Note: this post is very technical and relates to detailed Chef design patterns used by Crowbar. I apologize in advance for the post’s opacity. Just unleash your inner DevOps geek and read on. I promise you’ll find some gems.
At the Opscode Community Summit, Dell’s primary focus was creating an “External Entity” or “Managed Node” model. Matt Ray prefers the term “managed node” so I’ll defer to that name for now. This model is needed for Crowbar to manage system components that cannot run an agent such as a network switch, blade chassis, IP power distribution unit (PDU), and a SAN array. The concept for a managed node is that there is an instance of the chef-client agent that can act as a delegate for the external entity. We’ve been reluctant to call it a “proxy” because that term is so overloaded.
My Crowbar vision is to manage an end-to-end cloud application life-cycle. This starts from power and network connections to hardware RAID and BIOS then up to the services that are installed on the node and ultimately reaches up to applications installed in VMs on those nodes.
Our design goal is that you can control a managed node with the same Chef semantics that we already use. For example, adding a Network proposal role to the Switch managed node will force the agent to update its configuration during the next chef-client run. During the run, the managed node will see that the network proposal has several VLANs configured in its attributes. The node will then update the actual switch entity to match the attributes.

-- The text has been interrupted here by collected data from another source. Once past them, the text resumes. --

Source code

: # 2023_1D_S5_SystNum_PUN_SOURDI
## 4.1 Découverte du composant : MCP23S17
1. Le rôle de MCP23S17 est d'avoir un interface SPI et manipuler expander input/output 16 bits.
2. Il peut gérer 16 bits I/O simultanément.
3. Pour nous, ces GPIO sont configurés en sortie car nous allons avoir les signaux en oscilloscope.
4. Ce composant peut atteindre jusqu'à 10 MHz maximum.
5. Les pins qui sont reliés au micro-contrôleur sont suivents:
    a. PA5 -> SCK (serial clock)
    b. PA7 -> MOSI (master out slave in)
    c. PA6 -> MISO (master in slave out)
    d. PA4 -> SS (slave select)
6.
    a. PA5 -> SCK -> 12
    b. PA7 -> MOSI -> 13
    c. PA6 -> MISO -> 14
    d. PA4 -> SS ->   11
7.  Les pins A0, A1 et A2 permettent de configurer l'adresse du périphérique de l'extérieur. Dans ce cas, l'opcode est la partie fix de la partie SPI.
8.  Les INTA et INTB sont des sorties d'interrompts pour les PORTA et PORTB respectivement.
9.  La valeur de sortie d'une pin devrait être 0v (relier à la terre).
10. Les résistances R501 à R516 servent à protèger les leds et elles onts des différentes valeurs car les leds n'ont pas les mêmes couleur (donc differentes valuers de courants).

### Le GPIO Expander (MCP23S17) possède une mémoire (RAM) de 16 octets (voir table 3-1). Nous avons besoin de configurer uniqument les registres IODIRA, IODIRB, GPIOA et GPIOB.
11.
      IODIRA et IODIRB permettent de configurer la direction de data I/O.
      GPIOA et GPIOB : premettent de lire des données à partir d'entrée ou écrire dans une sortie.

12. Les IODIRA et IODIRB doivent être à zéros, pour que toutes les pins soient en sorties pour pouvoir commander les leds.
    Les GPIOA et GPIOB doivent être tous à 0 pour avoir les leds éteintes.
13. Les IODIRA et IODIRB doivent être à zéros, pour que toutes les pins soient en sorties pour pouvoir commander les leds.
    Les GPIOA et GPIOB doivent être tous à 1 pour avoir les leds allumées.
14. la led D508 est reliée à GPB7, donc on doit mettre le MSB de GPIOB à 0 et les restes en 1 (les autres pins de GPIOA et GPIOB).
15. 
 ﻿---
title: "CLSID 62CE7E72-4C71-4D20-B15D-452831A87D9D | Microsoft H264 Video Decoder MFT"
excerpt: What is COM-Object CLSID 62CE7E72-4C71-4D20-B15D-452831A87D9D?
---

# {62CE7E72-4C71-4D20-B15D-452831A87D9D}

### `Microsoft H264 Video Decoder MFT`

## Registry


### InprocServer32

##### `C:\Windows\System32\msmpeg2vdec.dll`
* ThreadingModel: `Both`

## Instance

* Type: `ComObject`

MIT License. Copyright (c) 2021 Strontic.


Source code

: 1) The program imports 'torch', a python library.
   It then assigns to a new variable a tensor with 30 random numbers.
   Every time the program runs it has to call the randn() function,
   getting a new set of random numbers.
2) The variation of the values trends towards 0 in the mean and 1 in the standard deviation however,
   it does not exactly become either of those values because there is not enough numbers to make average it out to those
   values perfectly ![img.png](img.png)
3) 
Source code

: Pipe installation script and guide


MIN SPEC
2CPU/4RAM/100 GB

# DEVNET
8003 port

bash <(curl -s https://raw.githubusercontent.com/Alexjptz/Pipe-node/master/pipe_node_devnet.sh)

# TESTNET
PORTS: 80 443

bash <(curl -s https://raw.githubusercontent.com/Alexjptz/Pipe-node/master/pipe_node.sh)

There are five key aspects of our managed node design. They are configuration, discovery, location, relationships, and sequence. Let’s explore each in detail.

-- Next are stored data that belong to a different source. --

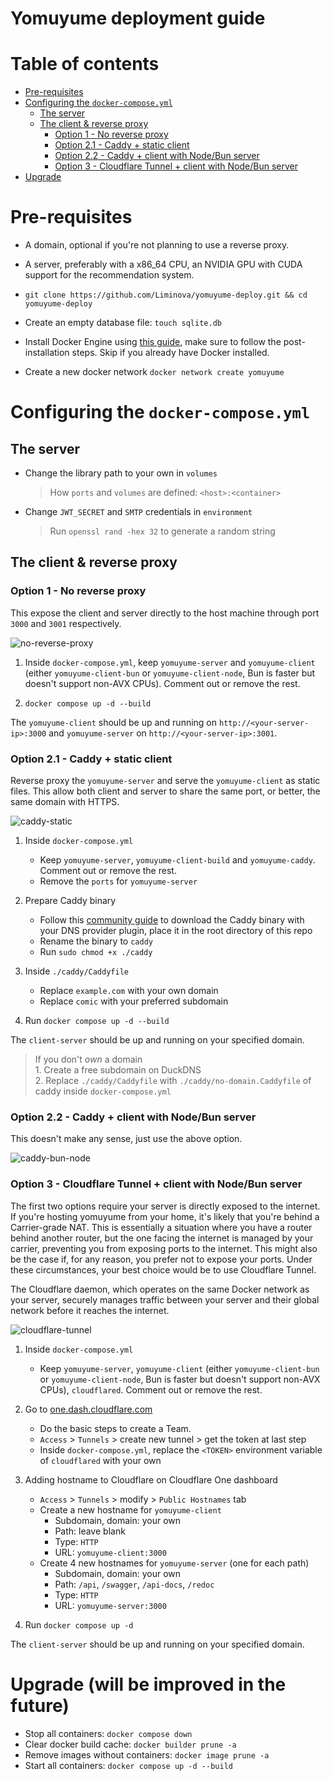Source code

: # Yomuyume deployment guide

# Table of contents
- [Pre-requisites](#pre-requisites)
- [Configuring the `docker-compose.yml`](#configuring-the-docker-composeyml)
    - [The server](#the-server)
    - [The client & reverse proxy](#the-client--reverse-proxy)
        - [Option 1 - No reverse proxy](#option-1---no-reverse-proxy)
        - [Option 2.1 - Caddy + static client](#option-21---caddy--static-client)
        - [Option 2.2 - Caddy + client with Node/Bun server](#option-22---caddy--client-with-nodebun-server)
        - [Option 3 - Cloudflare Tunnel + client with Node/Bun server](#option-3---cloudflare-tunnel--client-with-nodebun-server)
- [Upgrade](#upgrade-will-be-improved-in-the-future)

# Pre-requisites
- A domain, optional if you're not planning to use a reverse proxy.

- A server, preferably with a x86_64 CPU, an NVIDIA GPU with CUDA support for the recommendation system.

- `git clone https://github.com/Liminova/yomuyume-deploy.git && cd yomuyume-deploy`

- Create an empty database file: `touch sqlite.db`

- Install Docker Engine using [this guide](https://docs.docker.com/engine/install/), make sure to follow the post-installation steps. Skip if you already have Docker installed.

- Create a new docker network `docker network create yomuyume`

# Configuring the `docker-compose.yml`

## The server
- Change the library path to your own in `volumes`
    > How `ports` and `volumes` are defined: `<host>:<container>`
- Change `JWT_SECRET` and `SMTP` credentials in `environment`
    > Run `openssl rand -hex 32` to generate a random string

## The client & reverse proxy

### Option 1 - No reverse proxy
This expose the client and server directly to the host machine through port `3000` and `3001` respectively.

<img src="assets/bare.png" alt="no-reverse-proxy" style="max-width:450px">

1. Inside `docker-compose.yml`, keep `yomuyume-server` and `yomuyume-client` (either `yomuyume-client-bun` or `yomuyume-client-node`, Bun is faster but doesn't support non-AVX CPUs). Comment out or remove the rest.

2. `docker compose up -d --build`

The `yomuyume-client` should be up and running on `http://<your-server-ip>:3000` and `yomuyume-server` on `http://<your-server-ip>:3001`.

### Option 2.1 - Caddy + static client
Reverse proxy the `yomuyume-server` and serve the `yomuyume-client` as static files. This allow both client and server to share the same port, or better, the same domain with HTTPS.

<img src="assets/caddy-static.png" alt="caddy-static" style="max-width:500px">

1. Inside `docker-compose.yml`
    - Keep `yomuyume-server`, `yomuyume-client-build` and `yomuyume-caddy`. Comment out or remove the rest.
    - Remove the `ports` for `yomuyume-server`

2. Prepare Caddy binary
    - Follow this [community guide](https://caddy.community/t/how-to-use-dns-provider-modules-in-caddy-2/8148) to download the Caddy binary with your DNS provider plugin, place it in the root directory of this repo
    - Rename the binary to `caddy`
    - Run `sudo chmod +x ./caddy`

3. Inside `./caddy/Caddyfile`
    - Replace `example.com` with your own domain
    - Replace `comic` with your preferred subdomain

4. Run `docker compose up -d --build`

The `client-server` should be up and running on your specified domain.

> If you don't *own* a domain <br> 1. Create a free subdomain on DuckDNS <br> 2. Replace `./caddy/Caddyfile` with `./caddy/no-domain.Caddyfile` of caddy inside `docker-compose.yml`

### Option 2.2 - Caddy + client with Node/Bun server
This doesn't make any sense, just use the above option.

<img src="assets/caddy-bun-node.png" alt="caddy-bun-node" style="max-width:500px">

### Option 3 - Cloudflare Tunnel + client with Node/Bun server
The first two options require your server is directly exposed to the internet. If you're hosting yomuyume from your home, it's likely that you're behind a Carrier-grade NAT. This is essentially a situation where you have a router behind another router, but the one facing the internet is managed by your carrier, preventing you from exposing ports to the internet. This might also be the case if, for any reason, you prefer not to expose your ports. Under these circumstances, your best choice would be to use Cloudflare Tunnel.

The Cloudflare daemon, which operates on the same Docker network as your server, securely manages traffic between your server and their global network before it reaches the internet.

<img src="assets/cloudflare-tunnel.png" alt="cloudflare-tunnel" style="max-width:500px">

1. Inside `docker-compose.yml`
    - Keep `yomuyume-server`, `yomuyume-client` (either `yomuyume-client-bun` or `yomuyume-client-node`, Bun is faster but doesn't support non-AVX CPUs), `cloudflared`. Comment out or remove the rest.

2. Go to [one.dash.cloudflare.com](https://one.dash.cloudflare.com/)
    - Do the basic steps to create a Team.
    - `Access` > `Tunnels` > create new tunnel > get the token at last step
    - Inside `docker-compose.yml`, replace the `<TOKEN>` environment variable of `cloudflared` with your own

3. Adding hostname to Cloudflare on Cloudflare One dashboard
    - `Access` > `Tunnels` > modify > `Public Hostnames` tab
    - Create a new hostname for `yomuyume-client`
        - Subdomain, domain: your own
        - Path: leave blank
        - Type: `HTTP`
        - URL: `yomuyume-client:3000`
    - Create 4 new hostnames for `yomuyume-server` (one for each path)
        - Subdomain, domain: your own
        - Path: `/api`, `/swagger`, `/api-docs`, `/redoc`
        - Type: `HTTP`
        - URL: `yomuyume-server:3000`

4. Run `docker compose up -d`

The `client-server` should be up and running on your specified domain.

# Upgrade (will be improved in the future)
- Stop all containers: `docker compose down`
- Clear docker build cache: `docker builder prune -a`
- Remove images without containers: `docker image prune -a`
- Start all containers: `docker compose up -d --build`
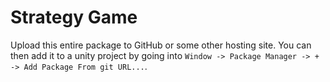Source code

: # Strategy Game
Upload this entire package to GitHub or some other hosting site. You can then add it to a unity project by going into `Window -> Package Manager -> + -> Add Package From git URL...`.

A managed node’s configuration is different than a service or actuator pattern. The core concept of a node in chef is that the node owns the configuration. You make changes to the nodes configuration and it’s the nodes job to manage its state to maintain that configuration. In a service pattern, the consumer manages specific requests directly. At the summit (with apologies to Bill Clinton), I described Chef configuration as telling a node what it “is” while a service provide verbs that change a node. The critical difference is that a node is expected to maintain configuration as its composition changes (e.g.: node is now connected for VLAN 666) while a service responds to specific change requests (node adds tag for VLAN 666). Our goal is the maintain Chef’s configuration management concept for the external entities.
Managed nodes also have a resource discovery concept that must align with the current ohai discovery model. Like a regular node, the manage node’s data attributes reflect the state of the managed entity; consequently we’d expect a blade chassis managed node to enumerate the blades that are included. This creates an expectation that the manage node appears to be “root” for the entity that it represents. We are also assuming that the Chef server can be trusted with the sharable discovered data. There may be cases where these assumptions do not have to be true, but we are making them for now.

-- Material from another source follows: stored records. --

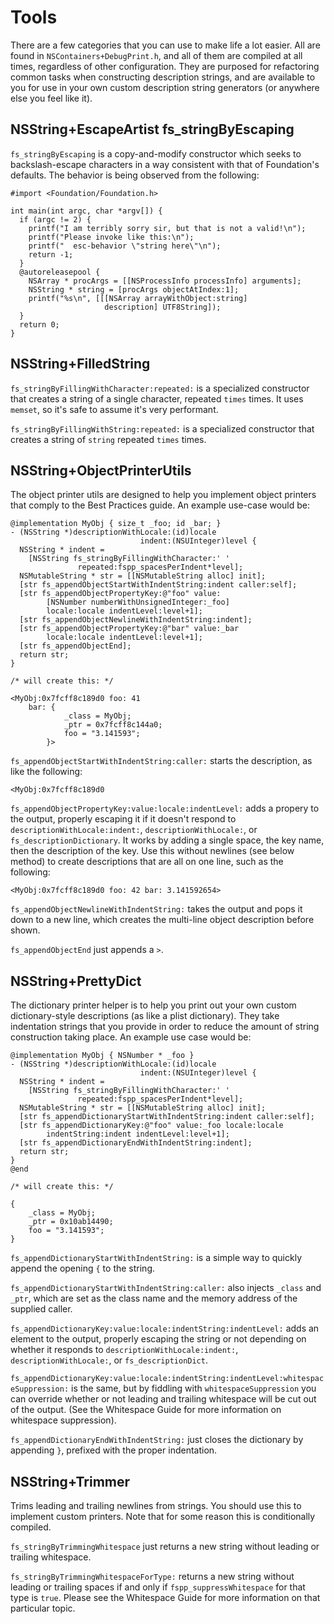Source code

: # Tools

There are a few categories that you can use to make life a lot easier.
All are found in `NSContainers+DebugPrint.h`, and all of them are
compiled at all times, regardless of other configuration. They are
purposed for refactoring common tasks when constructing description
strings, and are available to you for use in your own custom description
string generators (or anywhere else you feel like it).


## NSString+EscapeArtist fs\_stringByEscaping

`fs_stringByEscaping` is a copy-and-modify constructor which seeks to
backslash-escape characters in a way consistent with that of
Foundation's defaults. The behavior is being observed from the following:

    #import <Foundation/Foundation.h>

    int main(int argc, char *argv[]) {
      if (argc != 2) {
        printf("I am terribly sorry sir, but that is not a valid!\n");
        printf("Please invoke like this:\n");
        printf("  esc-behavior \"string here\"\n");
        return -1;
      }
      @autoreleasepool {
        NSArray * procArgs = [[NSProcessInfo processInfo] arguments];
        NSString * string = [procArgs objectAtIndex:1];
        printf("%s\n", [[[NSArray arrayWithObject:string]
                         description] UTF8String]);
      }
      return 0;
    }


## NSString+FilledString

`fs_stringByFillingWithCharacter:repeated:` is a specialized constructor that creates a string of a single character, repeated `times` times. It uses `memset`, so it's safe to assume it's very performant.

`fs_stringByFillingWithString:repeated:` is a specialized constructor
that creates a string of `string` repeated `times` times.


## NSString+ObjectPrinterUtils

The object printer utils are designed to help you implement object
printers that comply to the Best Practices guide. An example use-case
would be:

    @implementation MyObj { size_t _foo; id _bar; }
    - (NSString *)descriptionWithLocale:(id)locale
                                 indent:(NSUInteger)level {
      NSString * indent =
        [NSString fs_stringByFillingWithCharacter:' '
                   repeated:fspp_spacesPerIndent*level];
      NSMutableString * str = [[NSMutableString alloc] init];
      [str fs_appendObjectStartWithIndentString:indent caller:self];
      [str fs_appendObjectPropertyKey:@"foo" value:
            [NSNumber numberWithUnsignedInteger:_foo]
            locale:locale indentLevel:level+1];
      [str fs_appendObjectNewlineWithIndentString:indent];
      [str fs_appendObjectPropertyKey:@"bar" value:_bar
            locale:locale indentLevel:level+1];
      [str fs_appendObjectEnd];
      return str;
    }

    /* will create this: */

    <MyObj:0x7fcff8c189d0 foo: 41
        bar: {
                _class = MyObj;
                _ptr = 0x7fcff8c144a0;
                foo = "3.141593";
            }>

`fs_appendObjectStartWithIndentString:caller:` starts the description,
as like the following:

    <MyObj:0x7fcff8c189d0

`fs_appendObjectPropertyKey:value:locale:indentLevel:` adds a propery to
the output, properly escaping it if it doesn't respond to
`descriptionWithLocale:indent:`, `descriptionWithLocale:`, or
`fs_descriptionDictionary`. It works by adding a single space, the key
name, then the description of the key. Use this without newlines (see
below method) to create descriptions that are all on one line, such as
the following:

    <MyObj:0x7fcff8c189d0 foo: 42 bar: 3.141592654>

`fs_appendObjectNewlineWithIndentString:` takes the output and pops it
down to a new line, which creates the multi-line object description
before shown.

`fs_appendObjectEnd` just appends a `>`.


## NSString+PrettyDict

The dictionary printer helper is to help you print out your own custom
dictionary-style descriptions (as like a plist dictionary). They take
indentation strings that you provide in order to reduce the amount of
string construction taking place. An example use case would be:

    @implementation MyObj { NSNumber * _foo }
    - (NSString *)descriptionWithLocale:(id)locale
                                 indent:(NSUInteger)level {
      NSString * indent =
        [NSString fs_stringByFillingWithCharacter:' '
                   repeated:fspp_spacesPerIndent*level];
      NSMutableString * str = [[NSMutableString alloc] init];
      [str fs_appendDictionaryStartWithIndentString:indent caller:self];
      [str fs_appendDictionaryKey:@"foo" value:_foo locale:locale
            indentString:indent indentLevel:level+1];
      [str fs_appendDictionaryEndWithIndentString:indent];
      return str;
    }
    @end

    /* will create this: */

    {
        _class = MyObj;
        _ptr = 0x10ab14490;
        foo = "3.141593";
    }

`fs_appendDictionaryStartWithIndentString:` is a simple way to quickly
append the opening `{` to the string.

`fs_appendDictionaryStartWithIndentString:caller:` also injects
`_class` and `_ptr`, which are set as the class name and the memory
address of the supplied caller.

`fs_appendDictionaryKey:value:locale:indentString:indentLevel:` adds an
element to the output, properly escaping the string or not depending on
whether it responds to `descriptionWithLocale:indent:`,
`descriptionWithLocale:`, or `fs_descriptionDict`.

`fs_appendDictionaryKey:value:locale:indentString:indentLevel:whitespaceSuppression:`
is the same, but by fiddling with `whitespaceSuppression` you can
override whether or not leading and trailing whitespace will be cut out
of the output. (See the Whitespace Guide for more information on
whitespace suppression).

`fs_appendDictionaryEndWithIndentString:` just closes the dictionary by
appending `}`, prefixed with the proper indentation.


## NSString+Trimmer

Trims leading and trailing newlines from strings. You should use this to
implement custom printers. Note that for some reason this is
conditionally compiled.

`fs_stringByTrimmingWhitespace` just returns a new string without
leading or trailing whitespace.

`fs_stringByTrimmingWhitespaceForType:` returns a new string without
leading or trailing spaces if and only if `fspp_suppressWhitespace` for
that type is `true`. Please see the Whitespace Guide for more
information on that particular topic.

Another essential element of managed nodes is that their agent location matters because the external resource generally has restricted access. There are several examples of this requirement. Switch configuration may require a serial connection from a specific node. Blade SANs and PDUs management ports are restricted to specific networks. This means that the manage node agents must run from a specific location. This location is not important to the Chef server or the nodes’ actions against the managed node; however, it’s critical for the system when starting the managed node agent. While it’s possible for managed nodes to run on nodes that are outside the overall Chef infrastructure, our use cases make it more likely that they will run as independent processes from regular nodes. This means that we’ll have to add some relationship information for managed nodes and perhaps a barclamp to install and manage managed nodes.
All of our use cases for managed nodes have a direct physical linkage between the managed node and server nodes. For a switch, it’s the ports connected. For a chassis, it’s the blades installed. For a SAN, it’s the LUNs exposed. These links imply a hierarchical graph that is not currently modeled in Chef data – in fact, it’s completely missing and difficult to maintain. At this time, it’s not clear how we or Opscode will address this. My current expectation is that we’ll use yet more roles to capture the relationships and add some hierarchical UI elements into Crowbar to help visualize it. We’ll also need to comprehend node types because “managed nodes” are too generic in our UI context.
Finally, we have to consider the sequence of action for actions between managed nodes and nodes. In all of our uses cases, steps to bring up a node requires orchestration with the managed node. Specifically, there needs to be a hand-off between the managed node and the node. For example, installing an application that uses VLANs does not work until the switch has created the VLAN, There are the same challenges on LUNs and SAN and blades and chassis. Crowbar provides orchestration that we can leverage assuming we can declare the linkages.
For now, a hack to get started…
For now, we’ve started on a workable hack for managed nodes. This involves running multiple chef-clients on the admin server in their own paths & processes. We’ll also have to add yet more roles to comprehend the relationships between the managed nodes and the things that are connected to them. Watch the crowbar listserv for details!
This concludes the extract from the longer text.